# Exercise prompt
Return the lines below that contain "methods".

[Dataset entries]
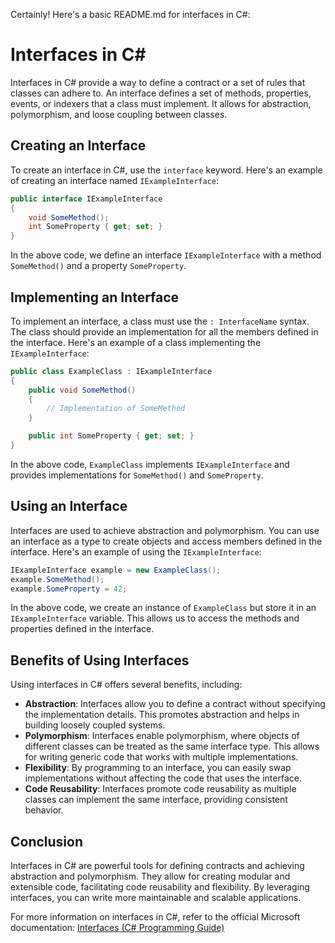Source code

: Certainly! Here's a basic README.md for interfaces in C#:

# Interfaces in C#

Interfaces in C# provide a way to define a contract or a set of rules that classes can adhere to. An interface defines a set of methods, properties, events, or indexers that a class must implement. It allows for abstraction, polymorphism, and loose coupling between classes.

## Creating an Interface

To create an interface in C#, use the `interface` keyword. Here's an example of creating an interface named `IExampleInterface`:

```csharp
public interface IExampleInterface
{
    void SomeMethod();
    int SomeProperty { get; set; }
}
```

In the above code, we define an interface `IExampleInterface` with a method `SomeMethod()` and a property `SomeProperty`.

## Implementing an Interface

To implement an interface, a class must use the `: InterfaceName` syntax. The class should provide an implementation for all the members defined in the interface. Here's an example of a class implementing the `IExampleInterface`:

```csharp
public class ExampleClass : IExampleInterface
{
    public void SomeMethod()
    {
        // Implementation of SomeMethod
    }

    public int SomeProperty { get; set; }
}
```

In the above code, `ExampleClass` implements `IExampleInterface` and provides implementations for `SomeMethod()` and `SomeProperty`.

## Using an Interface

Interfaces are used to achieve abstraction and polymorphism. You can use an interface as a type to create objects and access members defined in the interface. Here's an example of using the `IExampleInterface`:

```csharp
IExampleInterface example = new ExampleClass();
example.SomeMethod();
example.SomeProperty = 42;
```

In the above code, we create an instance of `ExampleClass` but store it in an `IExampleInterface` variable. This allows us to access the methods and properties defined in the interface.

## Benefits of Using Interfaces

Using interfaces in C# offers several benefits, including:

- **Abstraction**: Interfaces allow you to define a contract without specifying the implementation details. This promotes abstraction and helps in building loosely coupled systems.
- **Polymorphism**: Interfaces enable polymorphism, where objects of different classes can be treated as the same interface type. This allows for writing generic code that works with multiple implementations.
- **Flexibility**: By programming to an interface, you can easily swap implementations without affecting the code that uses the interface.
- **Code Reusability**: Interfaces promote code reusability as multiple classes can implement the same interface, providing consistent behavior.

## Conclusion

Interfaces in C# are powerful tools for defining contracts and achieving abstraction and polymorphism. They allow for creating modular and extensible code, facilitating code reusability and flexibility. By leveraging interfaces, you can write more maintainable and scalable applications.

For more information on interfaces in C#, refer to the official Microsoft documentation: [Interfaces (C# Programming Guide)](https://docs.microsoft.com/en-us/dotnet/csharp/programming-guide/interfaces/)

# Answer box
Interfaces in C# provide a way to define a contract or a set of rules that classes can adhere to. An interface defines a set of methods, properties, events, or indexers that a class must implement. It allows for abstraction, polymorphism, and loose coupling between classes.
In the above code, we create an instance of `ExampleClass` but store it in an `IExampleInterface` variable. This allows us to access the methods and properties defined in the interface.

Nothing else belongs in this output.